Por aquel entonces, aguardaba la publicación de mi primera novela, Madagascar (Anorak ediciones, 2017), para la cual me había basado en otro de los coleccionables de mi padre, la enciclopedia geográfica Conocer el mundo, y en otro regalo de mi tía: Fauna, de Félix Rodríguez de la Fuente. Lo conté en otro artículo de Zenda llamado “Historia secreta de Madagascar”.

Una tarde de aquel verano me senté en el comedor de mis padres con el libro de Redon sobre las rodillas. Al poco de empezar a leer su biografía me dije: «¿Cómo puedo haber vivido tantos años sin reparar en lo interesante que es este personaje?»

"Todavía hoy, los cuadros de Redon nos resultan hasta cierto punto inaprensibles. ¿Qué significan realmente, por qué los pintó así?"

Redon era un artista fronterizo entre el realismo, el simbolismo y las vanguardias.
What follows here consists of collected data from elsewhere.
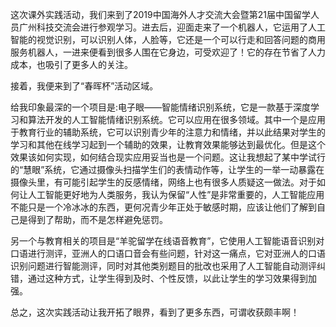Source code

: 这次课外实践活动，我们来到了2019中国海外人才交流大会暨第21届中国留学人员广州科技交流会进行参观学习。进去后，迎面走来了一个机器人，它运用了人工智能的视觉识别，可以识别人体，人脸等，它还是一个可以行走和回答问题的商用服务机器人，一进来便看到很多人围在它身边，可受欢迎了！它的存在节省了人力成本，也吸引了更多人的关注。

接着，我便来到了“春晖杯”活动区域。

给我印象最深的一个项目是:电子眼——智能情绪识别系统，它是一款基于深度学习和算法开发的人工智能情绪识别系统。它可以应用在很多领域。其中一个是应用于教育行业的辅助系统，它可以识别青少年的注意力和情绪，并以此结果对学生的学习和其他在线学习起到一个辅助的效果，让教育效果能够达到最优化。但是这个效果该如何实现，如何结合现实应用妥当也是一个问题。这让我想起了某中学试行的“慧眼”系统，它通过摄像头扫描学生们的表情动作等，让学生的一举一动暴露在摄像头里，有可能引起学生的反感情绪，网络上也有很多人质疑这一做法。对于如何让人工智能更好地为人类服务，我认为保留“人性”是非常重要的，人工智能应用不能只是一个冷冰冰的东西，更何况青少年正处于敏感时期，应该让他们了解到自己是得到了帮助，而不是怎样避免惩罚。

另一个与教育相关的项目是“羊驼留学在线语音教育”，它使用人工智能语音识别对口语进行测评，亚洲人的口语口音会有些问题，针对这一痛点，它对亚洲人的口语识别问题进行智能测评，同时对其他类别题目的批改也采用了人工智能自动测评纠错，通过这种方式，让学生得到及时、个性反馈，以此让学生的学习效果得到加强。

总之，这次实践活动让我开拓了眼界，看到了更多东西，可谓收获颇丰啊！
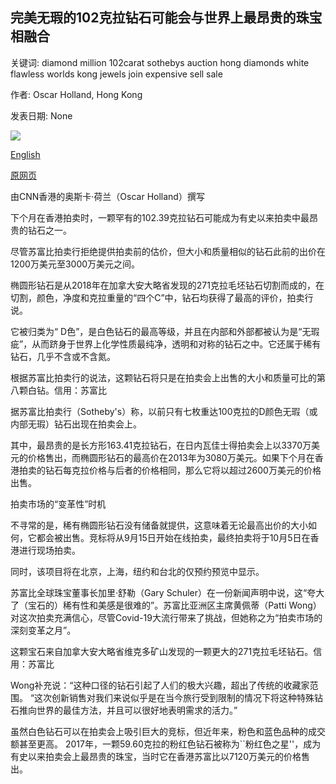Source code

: ## 完美无瑕的102克拉钻石可能会与世界上最昂贵的珠宝相融合

关键词: diamond million 102carat sothebys auction hong diamonds white flawless worlds kong jewels join expensive sell sale

作者: Oscar Holland, Hong Kong

发表日期: None

![](https://cdn.cnn.com/cnnnext/dam/assets/200911131334-01-white-diamond-sothebys-hong-kong-super-tease.jpg)

[English](%27Flawless%27%20102-carat%20diamond%20may%20join%20world%27s%20most%20expensive%20jewels.md)

[原网页](https://edition.cnn.com/style/article/diamond-auction-hong-kong/index.html)

由CNN香港的奥斯卡·荷兰（Oscar Holland）撰写

下个月在香港拍卖时，一颗罕有的102.39克拉钻石可能成为有史以来拍卖中最昂贵的钻石之一。

尽管苏富比拍卖行拒绝提供拍卖前的估价，但大小和质量相似的钻石此前的出价在1200万美元至3000万美元之间。

椭圆形钻石是从2018年在加拿大安大略省发现的271克拉毛坯钻石切割而成的，在切割，颜色，净度和克拉重量的“四个C”中，钻石均获得了最高的评价，拍卖行说。

它被归类为“ D色”，是白色钻石的最高等级，并且在内部和外部都被认为是“无瑕疵”，从而跻身于世界上化学性质最纯净，透明和对称的钻石之中。它还属于稀有钻石，几乎不含或不含氮。

根据苏富比拍卖行的说法，这颗钻石将只是在拍卖会上出售的大小和质量可比的第八颗白钻。信用：苏富比

据苏富比拍卖行（Sotheby's）称，以前只有七枚重达100克拉的D颜色无瑕（或内部无瑕）钻石出现在拍卖会上。

其中，最昂贵的是长方形163.41克拉钻石，在日内瓦佳士得拍卖会上以3370万美元的价格售出，而椭圆形钻石的最高价在2013年为3080万美元。如果下个月在香港拍卖的钻石每克拉价格与后者的价格相同，那么它将以超过2600万美元的价格出售。

拍卖市场的“变革性”时机

不寻常的是，稀有椭圆形钻石没有储备就提供，这意味着无论最高出价的大小如何，它都会被出售。竞标将从9月15日开始在线拍卖，最终拍卖将于10月5日在香港进行现场拍卖。

同时，该项目将在北京，上海，纽约和台北的仅预约预览中显示。

苏富比全球珠宝董事长加里·舒勒（Gary Schuler）在一份新闻声明中说，这“夸大了（宝石的）稀有性和美感是很难的”。苏富比亚洲区主席黄佩蒂（Patti Wong）对这次拍卖充满信心，尽管Covid-19大流行带来了挑战，但她称之为“拍卖市场的深刻变革之月”。

这颗宝石来自加拿大安大略省维克多矿山发现的一颗更大的271克拉毛坯钻石。信用：苏富比

Wong补充说：“这种口径的钻石引起了人们的极大兴趣，超出了传统的收藏家范围。 “这次创新销售对我们来说似乎是在当今旅行受到限制的情况下将这种特殊钻石推向世界的最佳方法，并且可以很好地表明需求的活力。”

虽然白色钻石可以在拍卖会上吸引巨大的竞标，但近年来，粉色和蓝色品种的成交额甚至更高。 2017年，一颗59.60克拉的粉红色钻石被称为``粉红色之星''，成为有史以来拍卖会上最昂贵的珠宝，当时它在香港苏富比以7120万美元的价格售出。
De hecho, había sido precursor de las últimas en detrimento de los primeros. Durante décadas le tocó navegar a contracorriente de las escuelas pictóricas dominantes, al igual que le sucedió a su amigo Paul Gauguin o a su admirado Vincent van Gogh.

Pero así como los dos últimos son personajes demasiado conocidos como para aportar alguna novedad sobre ellos, Redon sigue siendo un personaje secreto, misterioso, de un talento anticipatorio. Pintor, grabador, violinista, aficionado al tenis, ocultista, estudioso de las religiones y de lo oriental, escritor de cuentos, amante de la literatura, ilustró a Baudelaire, a Poe, a Flaubert, a Mallarmé…

Todavía hoy, los cuadros de Redon nos resultan hasta cierto punto inaprensibles. ¿Qué significan realmente, por qué los pintó así? No terminamos de comprenderlos, y esa incomprensión se queda en nuestra mente a modo de enigma.

Aquella misma tarde decidí que Odilon Redon sería el protagonista de mi segunda novela. No me importó en modo alguno que el siglo XIX estuviera pasado de moda. Debía seguir mi instinto y el reto era escribir algo diferente, que no incurriera en las convenciones de la literatura decimonónica o, más bien, que partiera de esas convenciones para crear un relato original.

Mientras me documentaba, supe que en dos ocasiones Redon había aceptado los encargos de un aristócrata y de un burgués de decorar con pinturas sus residencias —lo cual era común entre los grandes pintores de la época—. ¿Por qué no iba a ser ese el punto de partida de mi novela?: Redon llega a un château perdido en la campiña francesa, con el encargo de pintar unos cuadros para decorarlo…

Casualmente, el verano anterior había pasado con Marta, mi mujer, y nuestros tres hijos unos días de vacaciones en una casa rural próxima a Burdeos. La casa rural era en realidad un castillo construido en el siglo XIX.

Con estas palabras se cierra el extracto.